(MATERIAL SHOWN)
══════════════════════════════

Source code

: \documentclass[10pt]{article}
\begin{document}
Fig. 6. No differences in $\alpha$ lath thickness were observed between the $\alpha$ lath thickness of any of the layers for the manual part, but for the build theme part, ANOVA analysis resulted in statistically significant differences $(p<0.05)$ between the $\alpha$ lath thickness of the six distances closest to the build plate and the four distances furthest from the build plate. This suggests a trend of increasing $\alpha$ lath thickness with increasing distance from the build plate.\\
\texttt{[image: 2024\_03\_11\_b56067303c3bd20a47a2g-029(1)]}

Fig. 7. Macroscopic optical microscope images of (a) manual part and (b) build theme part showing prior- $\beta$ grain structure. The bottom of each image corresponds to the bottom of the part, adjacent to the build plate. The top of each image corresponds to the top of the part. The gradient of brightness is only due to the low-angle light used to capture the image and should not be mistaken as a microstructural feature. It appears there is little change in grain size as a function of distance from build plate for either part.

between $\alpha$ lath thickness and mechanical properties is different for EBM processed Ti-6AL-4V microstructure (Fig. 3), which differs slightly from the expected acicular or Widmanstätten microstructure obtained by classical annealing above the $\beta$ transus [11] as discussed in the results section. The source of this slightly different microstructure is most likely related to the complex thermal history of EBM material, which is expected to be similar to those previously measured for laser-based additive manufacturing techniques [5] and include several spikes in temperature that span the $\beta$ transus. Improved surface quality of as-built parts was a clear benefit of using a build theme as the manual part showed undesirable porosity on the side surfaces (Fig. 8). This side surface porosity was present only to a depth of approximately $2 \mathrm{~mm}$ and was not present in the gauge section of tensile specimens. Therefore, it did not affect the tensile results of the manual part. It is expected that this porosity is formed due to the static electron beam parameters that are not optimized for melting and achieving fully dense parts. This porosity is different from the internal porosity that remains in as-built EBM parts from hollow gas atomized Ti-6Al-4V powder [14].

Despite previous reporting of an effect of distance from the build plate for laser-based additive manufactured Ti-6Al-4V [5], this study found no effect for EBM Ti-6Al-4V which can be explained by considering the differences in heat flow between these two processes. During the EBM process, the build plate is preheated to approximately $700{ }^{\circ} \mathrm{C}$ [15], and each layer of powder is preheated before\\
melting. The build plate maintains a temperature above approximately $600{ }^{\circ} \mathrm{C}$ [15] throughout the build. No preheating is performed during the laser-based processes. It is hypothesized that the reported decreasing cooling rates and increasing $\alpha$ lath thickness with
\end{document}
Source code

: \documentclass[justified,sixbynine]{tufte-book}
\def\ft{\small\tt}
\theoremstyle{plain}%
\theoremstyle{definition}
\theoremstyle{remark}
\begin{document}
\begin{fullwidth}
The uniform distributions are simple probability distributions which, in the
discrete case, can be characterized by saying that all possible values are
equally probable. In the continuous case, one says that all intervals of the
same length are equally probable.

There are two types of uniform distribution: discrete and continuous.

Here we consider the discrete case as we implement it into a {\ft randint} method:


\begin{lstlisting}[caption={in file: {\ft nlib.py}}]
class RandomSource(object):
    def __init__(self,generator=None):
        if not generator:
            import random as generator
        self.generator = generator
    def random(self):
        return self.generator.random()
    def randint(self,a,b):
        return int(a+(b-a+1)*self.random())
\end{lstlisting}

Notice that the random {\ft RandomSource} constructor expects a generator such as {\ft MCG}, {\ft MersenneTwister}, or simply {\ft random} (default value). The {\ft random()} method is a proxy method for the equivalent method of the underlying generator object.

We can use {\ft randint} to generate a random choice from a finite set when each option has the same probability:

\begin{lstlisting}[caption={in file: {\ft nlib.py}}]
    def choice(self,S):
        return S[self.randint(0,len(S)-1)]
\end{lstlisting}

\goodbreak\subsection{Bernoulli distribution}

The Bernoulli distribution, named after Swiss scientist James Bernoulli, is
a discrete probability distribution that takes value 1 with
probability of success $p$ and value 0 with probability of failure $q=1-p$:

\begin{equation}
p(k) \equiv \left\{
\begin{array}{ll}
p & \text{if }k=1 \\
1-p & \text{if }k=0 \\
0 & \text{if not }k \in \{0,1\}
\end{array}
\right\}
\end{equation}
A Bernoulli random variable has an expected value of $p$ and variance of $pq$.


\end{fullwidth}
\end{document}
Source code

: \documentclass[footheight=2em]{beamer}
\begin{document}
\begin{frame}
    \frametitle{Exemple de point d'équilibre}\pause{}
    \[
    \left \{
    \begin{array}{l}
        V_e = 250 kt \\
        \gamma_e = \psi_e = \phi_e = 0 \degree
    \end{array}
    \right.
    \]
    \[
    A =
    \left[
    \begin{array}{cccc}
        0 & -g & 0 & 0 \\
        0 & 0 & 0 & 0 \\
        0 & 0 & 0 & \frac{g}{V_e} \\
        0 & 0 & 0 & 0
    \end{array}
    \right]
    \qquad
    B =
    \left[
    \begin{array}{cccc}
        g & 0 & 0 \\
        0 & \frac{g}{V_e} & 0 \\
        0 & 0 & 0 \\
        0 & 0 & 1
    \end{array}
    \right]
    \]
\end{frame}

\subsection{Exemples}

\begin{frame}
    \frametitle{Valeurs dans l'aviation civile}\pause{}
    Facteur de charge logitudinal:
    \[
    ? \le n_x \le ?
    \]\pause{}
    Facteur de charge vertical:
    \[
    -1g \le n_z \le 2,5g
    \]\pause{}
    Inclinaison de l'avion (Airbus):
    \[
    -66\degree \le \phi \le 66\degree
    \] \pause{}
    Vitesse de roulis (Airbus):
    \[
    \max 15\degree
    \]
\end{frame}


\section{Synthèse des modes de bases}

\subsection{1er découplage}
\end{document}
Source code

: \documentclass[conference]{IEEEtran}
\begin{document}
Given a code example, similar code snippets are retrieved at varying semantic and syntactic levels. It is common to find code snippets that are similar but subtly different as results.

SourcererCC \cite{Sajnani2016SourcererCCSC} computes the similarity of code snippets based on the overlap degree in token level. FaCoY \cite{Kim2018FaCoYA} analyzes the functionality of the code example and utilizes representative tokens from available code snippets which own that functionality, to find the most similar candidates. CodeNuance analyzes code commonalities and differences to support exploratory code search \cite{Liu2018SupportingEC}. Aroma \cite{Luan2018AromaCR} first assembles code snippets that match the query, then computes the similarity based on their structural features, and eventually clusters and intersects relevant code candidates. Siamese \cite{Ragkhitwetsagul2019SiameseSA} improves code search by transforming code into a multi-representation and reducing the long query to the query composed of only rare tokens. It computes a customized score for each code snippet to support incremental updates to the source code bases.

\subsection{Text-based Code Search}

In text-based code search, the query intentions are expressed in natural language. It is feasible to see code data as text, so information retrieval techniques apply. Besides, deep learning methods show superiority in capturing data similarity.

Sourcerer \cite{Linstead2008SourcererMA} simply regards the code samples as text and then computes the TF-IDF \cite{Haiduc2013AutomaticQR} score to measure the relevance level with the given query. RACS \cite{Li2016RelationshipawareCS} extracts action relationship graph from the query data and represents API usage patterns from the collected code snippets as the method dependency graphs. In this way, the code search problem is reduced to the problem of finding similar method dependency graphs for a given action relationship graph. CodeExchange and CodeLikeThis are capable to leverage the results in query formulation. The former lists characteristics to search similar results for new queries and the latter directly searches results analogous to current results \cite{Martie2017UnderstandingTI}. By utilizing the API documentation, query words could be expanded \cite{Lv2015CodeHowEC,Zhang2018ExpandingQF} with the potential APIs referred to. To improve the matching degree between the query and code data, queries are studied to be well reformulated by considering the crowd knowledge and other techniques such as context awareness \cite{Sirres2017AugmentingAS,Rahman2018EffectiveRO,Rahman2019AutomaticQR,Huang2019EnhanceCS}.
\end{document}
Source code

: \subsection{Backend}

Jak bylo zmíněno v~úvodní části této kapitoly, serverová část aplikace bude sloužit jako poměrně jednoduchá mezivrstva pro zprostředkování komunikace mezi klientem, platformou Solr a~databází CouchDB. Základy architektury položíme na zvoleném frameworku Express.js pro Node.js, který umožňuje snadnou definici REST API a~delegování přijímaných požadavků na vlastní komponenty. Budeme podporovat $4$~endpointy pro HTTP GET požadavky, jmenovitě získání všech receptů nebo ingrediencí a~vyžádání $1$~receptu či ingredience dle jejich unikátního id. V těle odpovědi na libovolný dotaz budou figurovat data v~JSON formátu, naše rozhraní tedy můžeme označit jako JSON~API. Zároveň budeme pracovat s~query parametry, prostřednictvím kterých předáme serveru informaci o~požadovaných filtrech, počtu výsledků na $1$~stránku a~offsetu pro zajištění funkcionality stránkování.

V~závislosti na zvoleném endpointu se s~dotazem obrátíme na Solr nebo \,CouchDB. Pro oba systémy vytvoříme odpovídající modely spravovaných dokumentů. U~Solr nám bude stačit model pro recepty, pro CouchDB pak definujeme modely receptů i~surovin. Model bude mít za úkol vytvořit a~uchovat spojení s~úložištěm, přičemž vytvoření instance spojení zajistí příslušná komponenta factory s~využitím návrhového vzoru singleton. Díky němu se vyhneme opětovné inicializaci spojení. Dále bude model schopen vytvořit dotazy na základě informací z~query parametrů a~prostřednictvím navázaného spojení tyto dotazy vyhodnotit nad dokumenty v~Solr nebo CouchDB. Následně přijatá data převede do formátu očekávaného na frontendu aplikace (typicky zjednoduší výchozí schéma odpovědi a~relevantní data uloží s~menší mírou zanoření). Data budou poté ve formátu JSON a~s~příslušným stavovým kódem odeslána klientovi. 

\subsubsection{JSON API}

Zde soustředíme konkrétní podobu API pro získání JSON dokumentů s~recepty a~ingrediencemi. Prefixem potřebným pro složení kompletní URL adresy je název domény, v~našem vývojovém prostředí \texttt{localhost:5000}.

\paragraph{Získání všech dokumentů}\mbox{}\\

══════════════════════════════

(TASK INSTRUCTIONS)
Within the records, filter for lines that contain the word "discrete" and show each one.

(EXERCISE RESULT)
discrete case, can be characterized by saying that all possible values are
There are two types of uniform distribution: discrete and continuous.
Here we consider the discrete case as we implement it into a {\ft randint} method:
a discrete probability distribution that takes value 1 with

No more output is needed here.